[Collected data]
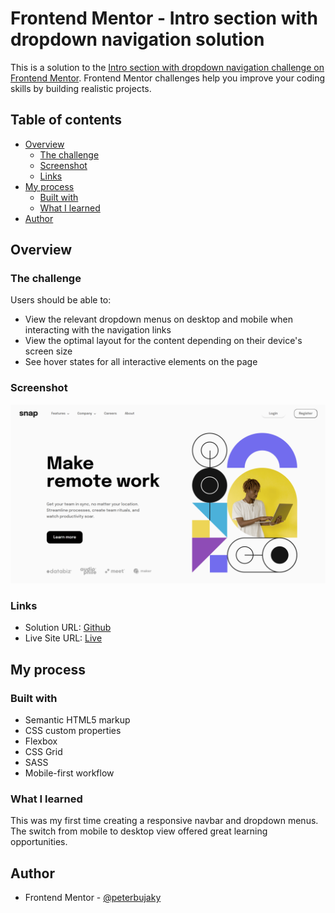 # Frontend Mentor - Intro section with dropdown navigation solution

This is a solution to the [Intro section with dropdown navigation challenge on Frontend Mentor](https://www.frontendmentor.io/challenges/intro-section-with-dropdown-navigation-ryaPetHE5). Frontend Mentor challenges help you improve your coding skills by building realistic projects. 

## Table of contents

- [Overview](#overview)
  - [The challenge](#the-challenge)
  - [Screenshot](#screenshot)
  - [Links](#links)
- [My process](#my-process)
  - [Built with](#built-with)
  - [What I learned](#what-i-learned)
- [Author](#author)

## Overview

### The challenge

Users should be able to:

- View the relevant dropdown menus on desktop and mobile when interacting with the navigation links
- View the optimal layout for the content depending on their device's screen size
- See hover states for all interactive elements on the page

### Screenshot

![Desktop](/images/screenshot%201440px.png)

### Links

- Solution URL: [Github](https://github.com/peterbujaky/intro-section-with-dropdown-navigation)
- Live Site URL: [Live](https://peterbujaky.github.io/intro-section-with-dropdown-navigation/)

## My process

### Built with

- Semantic HTML5 markup
- CSS custom properties
- Flexbox
- CSS Grid
- SASS
- Mobile-first workflow


### What I learned

This was my first time creating a responsive navbar and dropdown menus. The switch from mobile to desktop view offered great learning opportunities.

## Author

- Frontend Mentor - [@peterbujaky](https://www.frontendmentor.io/profile/peterbujaky)
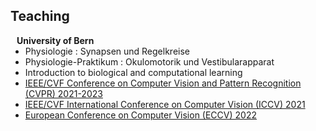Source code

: ## Teaching

<h4 style="margin:0 10px 0;">University of Bern</h4>

<ul style="margin:0 0 5px;">
  <li>Physiologie : Synapsen und Regelkreise</li>
  <li>Physiologie-Praktikum : Okulomotorik und Vestibularapparat</li>
  <li>Introduction to biological and computational learning</li>




  
  <li><a href="http://cvpr2023.thecvf.com/"><autocolor>IEEE/CVF Conference on Computer Vision and Pattern Recognition (CVPR) 2021-2023</autocolor></a></li>
  <li><a href="http://iccv2021.thecvf.com/"><autocolor>IEEE/CVF International Conference on Computer Vision (ICCV) 2021</autocolor></a></li>
  <li><a href="https://eccv2022.ecva.net/"><autocolor>European Conference on Computer Vision (ECCV) 2022</autocolor></a></li>
</ul>


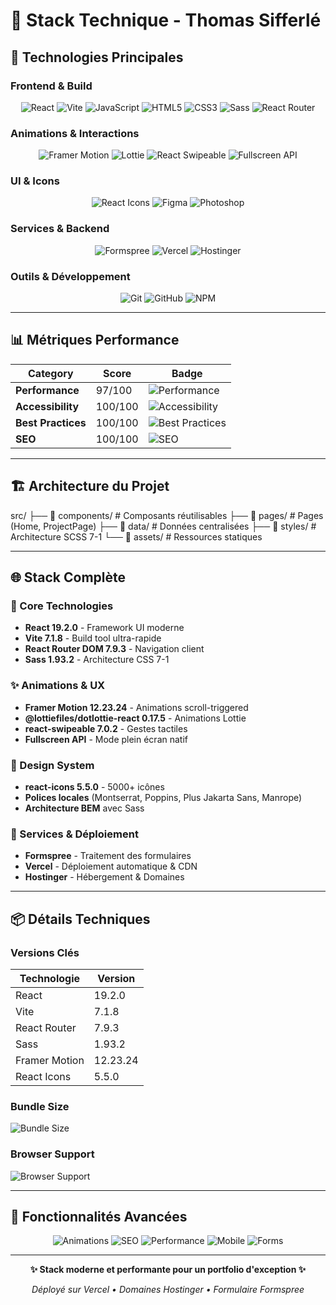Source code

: # 🚀 Stack Technique - Thomas Sifferlé

## 🎯 Technologies Principales

### Frontend & Build

<div align="center">

![React](https://skillicons.dev/icons?i=react)
![Vite](https://skillicons.dev/icons?i=vite)
![JavaScript](https://skillicons.dev/icons?i=js)
![HTML5](https://skillicons.dev/icons?i=html)
![CSS3](https://skillicons.dev/icons?i=css)
![Sass](https://skillicons.dev/icons?i=sass)
![React Router](https://skillicons.dev/icons?i=reactrouter)

</div>

### Animations & Interactions

<div align="center">

![Framer Motion](https://img.shields.io/badge/Framer_Motion-12.23.24-0055FF?style=for-the-badge&logo=framer&logoColor=white)
![Lottie](https://img.shields.io/badge/Lottie-0.17.5-00D2B8?style=for-the-badge&logo=lottiefiles&logoColor=white)
![React Swipeable](https://img.shields.io/badge/React_Swipeable-7.0.2-61DAFB?style=for-the-badge&logo=react&logoColor=white)
![Fullscreen API](https://img.shields.io/badge/Fullscreen_API-Native-FF6B6B?style=for-the-badge&logo=web-api&logoColor=white)

</div>

### UI & Icons

<div align="center">

![React Icons](https://img.shields.io/badge/React_Icons-5.5.0-61DAFB?style=for-the-badge&logo=react&logoColor=white)
![Figma](https://skillicons.dev/icons?i=figma)
![Photoshop](https://skillicons.dev/icons?i=ps)

</div>

### Services & Backend

<div align="center">

![Formspree](https://img.shields.io/badge/Formspree-Backend_Forms-2478CC?style=for-the-badge&logo=formspree&logoColor=white)
![Vercel](https://skillicons.dev/icons?i=vercel)
![Hostinger](https://img.shields.io/badge/Hostinger-Hosting_&_Domain-FF6C2C?style=for-the-badge&logo=hostinger&logoColor=white)

</div>

### Outils & Développement

<div align="center">

![Git](https://skillicons.dev/icons?i=git)
![GitHub](https://skillicons.dev/icons?i=github)
![NPM](https://skillicons.dev/icons?i=npm)

</div>

---

## 📊 Métriques Performance

<div align="center">

| Category           | Score   | Badge                                                                                                 |
| ------------------ | ------- | ----------------------------------------------------------------------------------------------------- |
| **Performance**    | 97/100  | ![Performance](https://img.shields.io/badge/Performance-97%2F100-brightgreen?style=for-the-badge)     |
| **Accessibility**  | 100/100 | ![Accessibility](https://img.shields.io/badge/Accessibility-96%2F100-brightgreen?style=for-the-badge) |
| **Best Practices** | 100/100 | ![Best Practices](https://img.shields.io/badge/Best_Practices-100%2F100-green?style=for-the-badge)    |
| **SEO**            | 100/100 | ![SEO](https://img.shields.io/badge/SEO-100%2F100-green?style=for-the-badge)                          |

</div>

---

## 🏗️ Architecture du Projet

src/
├── 📁 components/ # Composants réutilisables
├── 📁 pages/ # Pages (Home, ProjectPage)
├── 📁 data/ # Données centralisées
├── 📁 styles/ # Architecture SCSS 7-1
└── 📁 assets/ # Ressources statiques

---

## 🌐 Stack Complète

### 🎯 Core Technologies

- **React 19.2.0** - Framework UI moderne
- **Vite 7.1.8** - Build tool ultra-rapide
- **React Router DOM 7.9.3** - Navigation client
- **Sass 1.93.2** - Architecture CSS 7-1

### ✨ Animations & UX

- **Framer Motion 12.23.24** - Animations scroll-triggered
- **@lottiefiles/dotlottie-react 0.17.5** - Animations Lottie
- **react-swipeable 7.0.2** - Gestes tactiles
- **Fullscreen API** - Mode plein écran natif

### 🎨 Design System

- **react-icons 5.5.0** - 5000+ icônes
- **Polices locales** (Montserrat, Poppins, Plus Jakarta Sans, Manrope)
- **Architecture BEM** avec Sass

### 🔧 Services & Déploiement

- **Formspree** - Traitement des formulaires
- **Vercel** - Déploiement automatique & CDN
- **Hostinger** - Hébergement & Domaines

---

## 📦 Détails Techniques

### Versions Clés

| Technologie   | Version  |
| ------------- | -------- |
| React         | 19.2.0   |
| Vite          | 7.1.8    |
| React Router  | 7.9.3    |
| Sass          | 1.93.2   |
| Framer Motion | 12.23.24 |
| React Icons   | 5.5.0    |

### Bundle Size

![Bundle Size](https://img.shields.io/badge/Bundle_Size-~250KB_gzipped-success?style=for-the-badge)

### Browser Support

![Browser Support](https://img.shields.io/badge/Browser_Support->0.2%25,_not_dead-blue?style=for-the-badge)

---

## 🎨 Fonctionnalités Avancées

<div align="center">

![Animations](https://img.shields.io/badge/🎭_Animations-Scroll_triggered,_Spring_physics-FF6B6B?style=for-the-badge)
![SEO](https://img.shields.io/badge/🔍_SEO-JSON_LD,_Open_Graph,_Sitemap-4ECDC4?style=for-the-badge)
![Performance](https://img.shields.io/badge/⚡_Performance-Lazy_loading,_Font_preload,_Code_splitting-45B7D1?style=for-the-badge)
![Mobile](https://img.shields.io/badge/📱_Mobile-Touch_gestures,_Responsive-F96E88?style=for-the-badge)
![Forms](https://img.shields.io/badge/📝_Forms-Formspree_backend,_Validation-9B59B6?style=for-the-badge)

</div>

---

<div align="center">

**✨ Stack moderne et performante pour un portfolio d'exception ✨**

_Déployé sur Vercel • Domaines Hostinger • Formulaire Formspree_

</div>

WORK TASK: This task calls for the number of lines in the entries that contain the string "moderne", with no accompanying text.

ANSWER SECTION: 2